Chinchetas en la cama es un proyecto personal que surge en las sombras y en la confusión para transformarse después en un modo de vida lleno de luz, belleza y optimismo. 
Este humilde recopilatorio no es más que el sonido una voz que llevaba dentro y no me atreví a traducir en su momento.
Soy Vicky y practico la enfermería. Pero os aseguro que también soy actriz, cantante , pintora, astronauta, chef, astróloga…

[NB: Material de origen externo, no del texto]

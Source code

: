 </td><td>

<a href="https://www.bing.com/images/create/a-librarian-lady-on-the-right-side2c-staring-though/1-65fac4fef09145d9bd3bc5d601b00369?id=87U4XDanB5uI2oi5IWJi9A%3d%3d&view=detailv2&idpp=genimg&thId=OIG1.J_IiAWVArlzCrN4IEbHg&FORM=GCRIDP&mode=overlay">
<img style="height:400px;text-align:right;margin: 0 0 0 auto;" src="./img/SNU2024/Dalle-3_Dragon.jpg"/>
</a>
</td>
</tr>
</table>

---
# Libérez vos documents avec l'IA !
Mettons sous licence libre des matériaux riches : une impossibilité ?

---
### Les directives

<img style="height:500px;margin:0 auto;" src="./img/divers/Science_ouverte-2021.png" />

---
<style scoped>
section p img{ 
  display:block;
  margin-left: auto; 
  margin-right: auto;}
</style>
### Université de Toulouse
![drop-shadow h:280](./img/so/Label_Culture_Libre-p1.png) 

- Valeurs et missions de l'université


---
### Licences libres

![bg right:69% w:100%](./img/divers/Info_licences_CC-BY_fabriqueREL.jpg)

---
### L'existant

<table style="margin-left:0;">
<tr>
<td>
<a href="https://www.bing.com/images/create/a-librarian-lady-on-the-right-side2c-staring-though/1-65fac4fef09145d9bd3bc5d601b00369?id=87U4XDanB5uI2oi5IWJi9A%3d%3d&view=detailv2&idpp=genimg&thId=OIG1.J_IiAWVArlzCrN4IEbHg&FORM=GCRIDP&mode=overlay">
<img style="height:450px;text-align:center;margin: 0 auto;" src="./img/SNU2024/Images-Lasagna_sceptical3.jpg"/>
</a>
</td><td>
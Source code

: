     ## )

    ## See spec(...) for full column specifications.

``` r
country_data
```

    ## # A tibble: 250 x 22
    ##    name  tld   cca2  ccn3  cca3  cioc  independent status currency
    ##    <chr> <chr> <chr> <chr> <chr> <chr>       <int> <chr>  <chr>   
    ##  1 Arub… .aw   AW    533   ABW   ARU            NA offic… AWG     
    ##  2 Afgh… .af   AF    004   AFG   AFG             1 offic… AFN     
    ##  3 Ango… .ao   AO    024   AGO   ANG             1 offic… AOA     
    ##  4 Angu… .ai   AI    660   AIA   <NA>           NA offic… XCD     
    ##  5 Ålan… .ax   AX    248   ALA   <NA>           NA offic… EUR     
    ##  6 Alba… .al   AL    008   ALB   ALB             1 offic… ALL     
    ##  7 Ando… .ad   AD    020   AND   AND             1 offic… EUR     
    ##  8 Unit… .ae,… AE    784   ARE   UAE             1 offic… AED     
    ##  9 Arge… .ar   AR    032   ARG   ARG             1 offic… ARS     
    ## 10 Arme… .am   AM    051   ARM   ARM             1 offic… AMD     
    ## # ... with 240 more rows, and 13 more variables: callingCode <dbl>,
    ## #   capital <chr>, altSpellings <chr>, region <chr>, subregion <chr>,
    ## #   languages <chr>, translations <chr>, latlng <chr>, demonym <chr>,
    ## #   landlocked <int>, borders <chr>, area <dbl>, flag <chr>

He bailado con adjetivos,  he esbozado estrofas en tardes barrocas, he preparado reflexiones para picar entre horas, he tocado la luna con metáforas y mis delirios en el papel me han hecho brillar como las constelaciones.

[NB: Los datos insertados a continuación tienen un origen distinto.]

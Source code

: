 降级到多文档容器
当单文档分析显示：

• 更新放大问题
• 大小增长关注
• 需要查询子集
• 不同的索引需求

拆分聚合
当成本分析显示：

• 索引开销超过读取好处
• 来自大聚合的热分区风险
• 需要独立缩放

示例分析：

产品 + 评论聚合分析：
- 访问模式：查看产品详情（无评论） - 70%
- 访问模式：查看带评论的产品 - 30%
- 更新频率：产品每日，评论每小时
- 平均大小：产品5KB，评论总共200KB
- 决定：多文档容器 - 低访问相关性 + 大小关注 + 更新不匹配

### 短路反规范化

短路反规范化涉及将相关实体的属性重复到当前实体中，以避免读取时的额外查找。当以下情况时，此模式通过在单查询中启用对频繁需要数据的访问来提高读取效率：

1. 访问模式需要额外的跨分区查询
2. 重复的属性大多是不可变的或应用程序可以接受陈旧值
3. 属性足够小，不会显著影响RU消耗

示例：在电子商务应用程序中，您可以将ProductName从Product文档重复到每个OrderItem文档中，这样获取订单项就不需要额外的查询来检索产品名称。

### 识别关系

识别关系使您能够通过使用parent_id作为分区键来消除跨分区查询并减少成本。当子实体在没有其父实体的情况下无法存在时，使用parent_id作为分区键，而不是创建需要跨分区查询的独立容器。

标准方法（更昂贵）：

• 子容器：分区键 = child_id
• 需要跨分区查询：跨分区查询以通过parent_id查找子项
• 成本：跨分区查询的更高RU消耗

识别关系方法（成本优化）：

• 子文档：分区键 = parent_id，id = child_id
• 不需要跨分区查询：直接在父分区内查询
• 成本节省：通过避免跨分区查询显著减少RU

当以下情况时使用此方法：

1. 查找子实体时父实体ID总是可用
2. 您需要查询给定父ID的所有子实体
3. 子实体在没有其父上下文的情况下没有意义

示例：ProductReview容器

Cada vez que me sumerjo en el extraordinario mundo de las letras puedo llegar a  ser  lo que mi curiosidad y  ajuar creativo me permitan.
La escritura es magia. Puede convertir apellidos en nombres, hacer marketing con un titular de mentiras jugosas y publicar una verdad desgarradora (y viceversa). Puede curar heridas,  volver a abrirlas y recordar cicatrices con una sonrisa. Algo insólito es  el hecho de que un  mismo escrito  puede provocar desde la más absoluta indiferencia en algunas personas mientras que  en otras provocan sangrados emocionales.

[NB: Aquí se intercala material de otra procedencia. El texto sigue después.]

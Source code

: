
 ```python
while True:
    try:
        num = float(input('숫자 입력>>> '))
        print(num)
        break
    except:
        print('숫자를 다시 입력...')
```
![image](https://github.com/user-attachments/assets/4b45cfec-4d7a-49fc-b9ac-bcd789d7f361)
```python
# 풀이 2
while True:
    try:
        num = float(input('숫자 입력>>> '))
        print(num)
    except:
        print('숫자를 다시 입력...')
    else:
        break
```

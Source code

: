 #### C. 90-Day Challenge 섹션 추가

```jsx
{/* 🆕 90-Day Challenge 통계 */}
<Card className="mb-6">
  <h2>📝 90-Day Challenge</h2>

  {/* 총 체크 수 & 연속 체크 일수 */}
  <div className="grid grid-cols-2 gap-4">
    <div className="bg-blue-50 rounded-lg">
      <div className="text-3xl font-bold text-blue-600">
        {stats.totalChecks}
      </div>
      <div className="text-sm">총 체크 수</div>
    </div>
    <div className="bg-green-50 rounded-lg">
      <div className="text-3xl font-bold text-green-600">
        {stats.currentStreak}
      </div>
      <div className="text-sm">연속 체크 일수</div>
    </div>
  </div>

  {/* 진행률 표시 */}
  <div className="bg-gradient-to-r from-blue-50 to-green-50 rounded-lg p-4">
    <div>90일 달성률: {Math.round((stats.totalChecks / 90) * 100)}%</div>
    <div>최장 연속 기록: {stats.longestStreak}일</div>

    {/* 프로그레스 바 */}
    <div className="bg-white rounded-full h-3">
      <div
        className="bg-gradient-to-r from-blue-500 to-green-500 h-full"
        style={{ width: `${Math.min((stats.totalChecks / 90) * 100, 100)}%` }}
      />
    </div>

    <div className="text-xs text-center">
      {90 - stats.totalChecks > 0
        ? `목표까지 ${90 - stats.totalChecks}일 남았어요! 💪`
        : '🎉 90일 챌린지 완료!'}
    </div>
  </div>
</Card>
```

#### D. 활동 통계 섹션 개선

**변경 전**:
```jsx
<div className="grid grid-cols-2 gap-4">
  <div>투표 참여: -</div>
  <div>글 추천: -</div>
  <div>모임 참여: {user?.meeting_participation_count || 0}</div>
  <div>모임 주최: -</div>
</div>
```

Cuando digo que escribo reflexiones y poemas hay personas que creen que ¨volverán las oscuras golondrinas” y que las tardes de lluvia mojan mi café mientras miro al vacío sonriendo. He descubierto que a la escritura mágica y consciente-como yo la llamo-se le atribuye una etiqueta muy estereotipada. Siento desilusionarles pero  mis dos grandes hobbies son contar chistes y dar puñetazos a un saco de boxeo,  aunque una buena taza de café -huérfana de azúcar y edulcorantes-siempre es buena aliada.
Lo que quizás desconoceis es que todos hacemos poesía a diario pero no siempre somos conscientes de ello.
La escritura también es una terapia.  Plasmar mi ímpetu en el papel alivia esa presión que la pasión me produce. Si no fuese por algunos escritos entraría en combustión espontánea, mi pecho explotaría y créanme, una escorpio detonando hace muchísimo ruido.
Cuando hambre, sed, frío y tristeza son uno solo, escribo. Entonces el miedo pierde su virgo, comienzo a tutearlo y cambio el desenlace.
Siempre he pensado que tenemos muchas muertes pero solo una es irreversible. 
Mi agradecimiento a todas las  chinchetas que nos matan a todos alguna vez ya que cuando estamos a punto de cortarnos las manos y pedir un milagro a domicilio, renacemos más fuertes si aprendemos a leer el dolor. 
Y es que como dijo el gran Pablo Neruda: “de cuando en cuando y a lo lejos, hay que darse un baño de tumba..”.
Sean todos bienvenidos.
                                                                                 Nea Thea.